Wednesday, December 1, 2010

New scheme attacked all round.......


Nocton Dairies: Animal welfare lobby slams plans

ANIMAL welfare and environmental groups have attacked Nocton Dairies plans, despite the decision to cut cow numbers back by more than half.
Compassion in World Farming (CIWF) condemned the revised plans as ‘an unwanted and unnecessary industrialisation of dairy farming’.
Despite the smaller numbers CIWF said its ‘overwhelming concern remains that this is still bad news for the animals and entirely the wrong direction for dairy farming’. 
It expressed fears that ‘this US-style factory farm could set a dangerous precedent for the future of dairy farming in the UK’. Producing milk on this scale would drive the price of a pint of milk down to levels most small farmers could not compete with, it claimed.
It said research had shown the ‘zero-grazing’ system Nocton would deploy is associated with increased risk of many health and welfare problems including lameness, mastitis, reproductive problems and a number of bacterial infections.
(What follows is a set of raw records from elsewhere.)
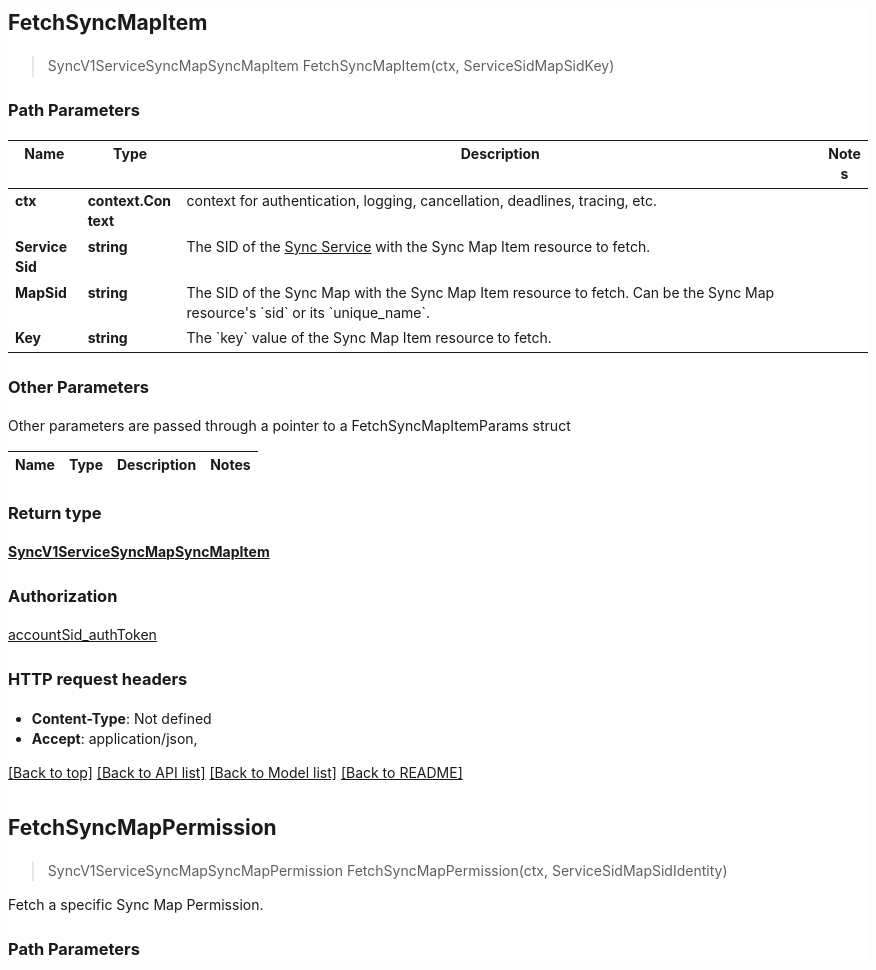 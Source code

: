 
## FetchSyncMapItem

> SyncV1ServiceSyncMapSyncMapItem FetchSyncMapItem(ctx, ServiceSidMapSidKey)



### Path Parameters


Name | Type | Description  | Notes
------------- | ------------- | ------------- | -------------
**ctx** | **context.Context** | context for authentication, logging, cancellation, deadlines, tracing, etc.
**ServiceSid** | **string** | The SID of the [Sync Service](https://www.twilio.com/docs/sync/api/service) with the Sync Map Item resource to fetch. | 
**MapSid** | **string** | The SID of the Sync Map with the Sync Map Item resource to fetch. Can be the Sync Map resource&#39;s &#x60;sid&#x60; or its &#x60;unique_name&#x60;. | 
**Key** | **string** | The &#x60;key&#x60; value of the Sync Map Item resource to fetch. | 

### Other Parameters

Other parameters are passed through a pointer to a FetchSyncMapItemParams struct


Name | Type | Description  | Notes
------------- | ------------- | ------------- | -------------

### Return type

[**SyncV1ServiceSyncMapSyncMapItem**](SyncV1ServiceSyncMapSyncMapItem.md)

### Authorization

[accountSid_authToken](../README.md#accountSid_authToken)

### HTTP request headers

- **Content-Type**: Not defined
- **Accept**: application/json, 

[[Back to top]](#) [[Back to API list]](../README.md#documentation-for-api-endpoints)
[[Back to Model list]](../README.md#documentation-for-models)
[[Back to README]](../README.md)


## FetchSyncMapPermission

> SyncV1ServiceSyncMapSyncMapPermission FetchSyncMapPermission(ctx, ServiceSidMapSidIdentity)



Fetch a specific Sync Map Permission.

### Path Parameters
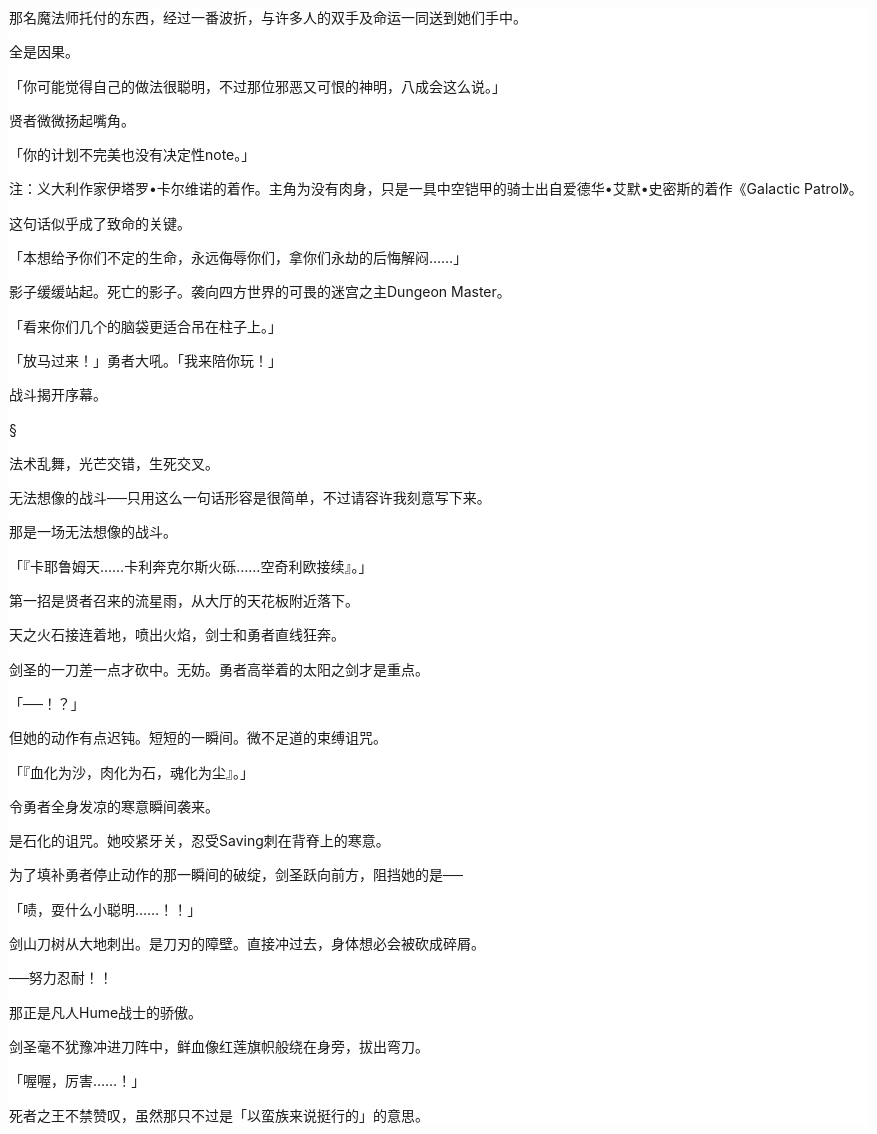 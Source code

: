 那名魔法师托付的东西，经过一番波折，与许多人的双手及命运一同送到她们手中。

全是因果。

「你可能觉得自己的做法很聪明，不过那位邪恶又可恨的神明，八成会这么说。」

贤者微微扬起嘴角。

「你的计划不完美也没有决定性note。」

注：义大利作家伊塔罗•卡尔维诺的着作。主角为没有肉身，只是一具中空铠甲的骑士出自爱德华•艾默•史密斯的着作《Galactic Patrol》。

这句话似乎成了致命的关键。

「本想给予你们不定的生命，永远侮辱你们，拿你们永劫的后悔解闷……」

影子缓缓站起。死亡的影子。袭向四方世界的可畏的迷宫之主Dungeon Master。

「看来你们几个的脑袋更适合吊在柱子上。」

「放马过来！」勇者大吼。「我来陪你玩！」

战斗揭开序幕。

§

法术乱舞，光芒交错，生死交叉。

无法想像的战斗──只用这么一句话形容是很简单，不过请容许我刻意写下来。

那是一场无法想像的战斗。

「『卡耶鲁姆天……卡利奔克尔斯火砾……空奇利欧接续』。」

第一招是贤者召来的流星雨，从大厅的天花板附近落下。

天之火石接连着地，喷出火焰，剑士和勇者直线狂奔。

剑圣的一刀差一点才砍中。无妨。勇者高举着的太阳之剑才是重点。

「──！？」

但她的动作有点迟钝。短短的一瞬间。微不足道的束缚诅咒。

「『血化为沙，肉化为石，魂化为尘』。」

令勇者全身发凉的寒意瞬间袭来。

是石化的诅咒。她咬紧牙关，忍受Saving刺在背脊上的寒意。

为了填补勇者停止动作的那一瞬间的破绽，剑圣跃向前方，阻挡她的是──

「啧，耍什么小聪明……！！」

剑山刀树从大地刺出。是刀刃的障壁。直接冲过去，身体想必会被砍成碎屑。

──努力忍耐！！

那正是凡人Hume战士的骄傲。

剑圣毫不犹豫冲进刀阵中，鲜血像红莲旗帜般绕在身旁，拔出弯刀。

「喔喔，厉害……！」

死者之王不禁赞叹，虽然那只不过是「以蛮族来说挺行的」的意思。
CIWF chief executive Philip Lymbery said: “The proposed Nocton development is still the wrong route for dairy farming in Britain. 
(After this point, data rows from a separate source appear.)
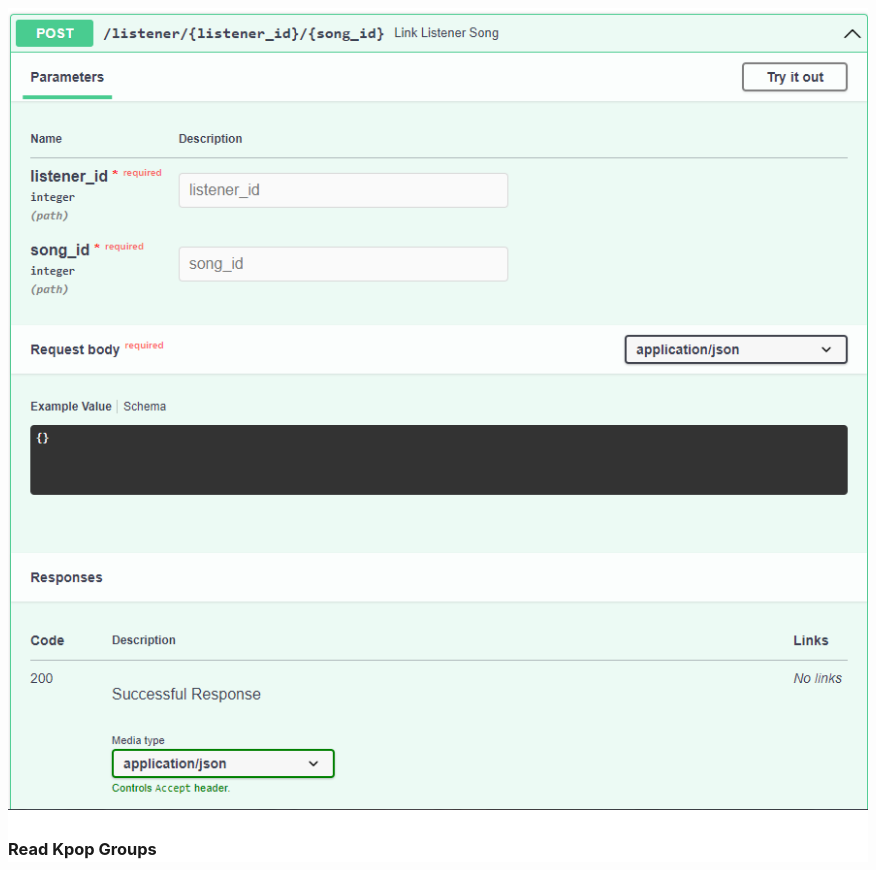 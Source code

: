 ![Image openapi docs link listener song](/images_readme/openapi_link_listener_song.png)  

### Read Kpop Groups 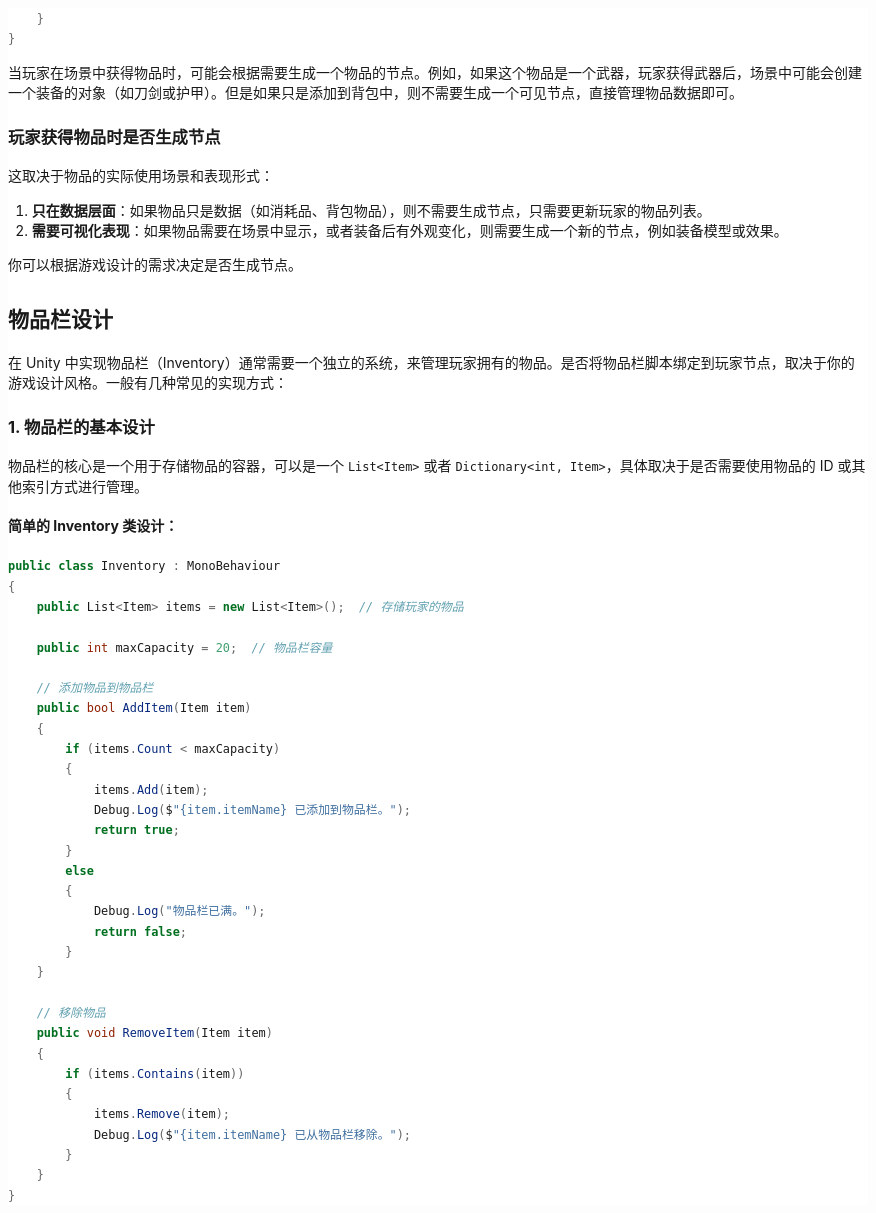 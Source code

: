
 ```csharp
    }
}
```

当玩家在场景中获得物品时，可能会根据需要生成一个物品的节点。例如，如果这个物品是一个武器，玩家获得武器后，场景中可能会创建一个装备的对象（如刀剑或护甲）。但是如果只是添加到背包中，则不需要生成一个可见节点，直接管理物品数据即可。

### 玩家获得物品时是否生成节点
这取决于物品的实际使用场景和表现形式：
1. **只在数据层面**：如果物品只是数据（如消耗品、背包物品），则不需要生成节点，只需要更新玩家的物品列表。
2. **需要可视化表现**：如果物品需要在场景中显示，或者装备后有外观变化，则需要生成一个新的节点，例如装备模型或效果。

你可以根据游戏设计的需求决定是否生成节点。

## 物品栏设计

在 Unity 中实现物品栏（Inventory）通常需要一个独立的系统，来管理玩家拥有的物品。是否将物品栏脚本绑定到玩家节点，取决于你的游戏设计风格。一般有几种常见的实现方式：

### 1. 物品栏的基本设计
物品栏的核心是一个用于存储物品的容器，可以是一个 `List<Item>` 或者 `Dictionary<int, Item>`，具体取决于是否需要使用物品的 ID 或其他索引方式进行管理。

#### 简单的 Inventory 类设计：
```csharp
public class Inventory : MonoBehaviour
{
    public List<Item> items = new List<Item>();  // 存储玩家的物品

    public int maxCapacity = 20;  // 物品栏容量

    // 添加物品到物品栏
    public bool AddItem(Item item)
    {
        if (items.Count < maxCapacity)
        {
            items.Add(item);
            Debug.Log($"{item.itemName} 已添加到物品栏。");
            return true;
        }
        else
        {
            Debug.Log("物品栏已满。");
            return false;
        }
    }

    // 移除物品
    public void RemoveItem(Item item)
    {
        if (items.Contains(item))
        {
            items.Remove(item);
            Debug.Log($"{item.itemName} 已从物品栏移除。");
        }
    }
}
```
“It threatens animal welfare and the countryside, will put hard-pressed family farms under even more pressure, and will undermine the integrity of our milk.
“The proposal remains unwanted, unnecessary and unwelcome. The bottom line is that cows belong in fields not in industrial dairies.”
CIWF campaigns manager Pat Thomas pledged the organisation would be ‘throwing all of our weight behind the battle to stop factory farming coming to the UK’.
Viva! described the decision to halve cows numbers and allow cows outside access at Nocton as a ‘victory of sorts’ but insisted it will continue to fight the plans because of the link between intensive dairy farming and ‘bad cow welfare’.
 “We still object. It is not like we are going to throw up our hands and say it is wonderful what you are doing,” said Viva! campaigns manager, Justin Kerswell.
“The opposition to this project has sent out a very clear message to the dairy industry the British public are not ready for intensive dairy farming.”
The RSPCA said it would not comment directly on the application but stated it does ‘not approve or support systems which house dairy cows for 365 days a year, and they are prohibited by the Society’s welfare standards’.
But it added: “Just because a system is large, does not necessarily make it bad in terms of animal welfare.”
 Friends of the Earth’s food campaigner Sandra Bell said: “Nocton’s promoters have scaled down their plans for now but with a view to expanding them in the future - and they still plan to cram their cows into massive sheds, rather than graze them outdoors.
“The introduction of US-style mega dairies would force small farmers out of business and push the UK’s farming sector further towards crisis.”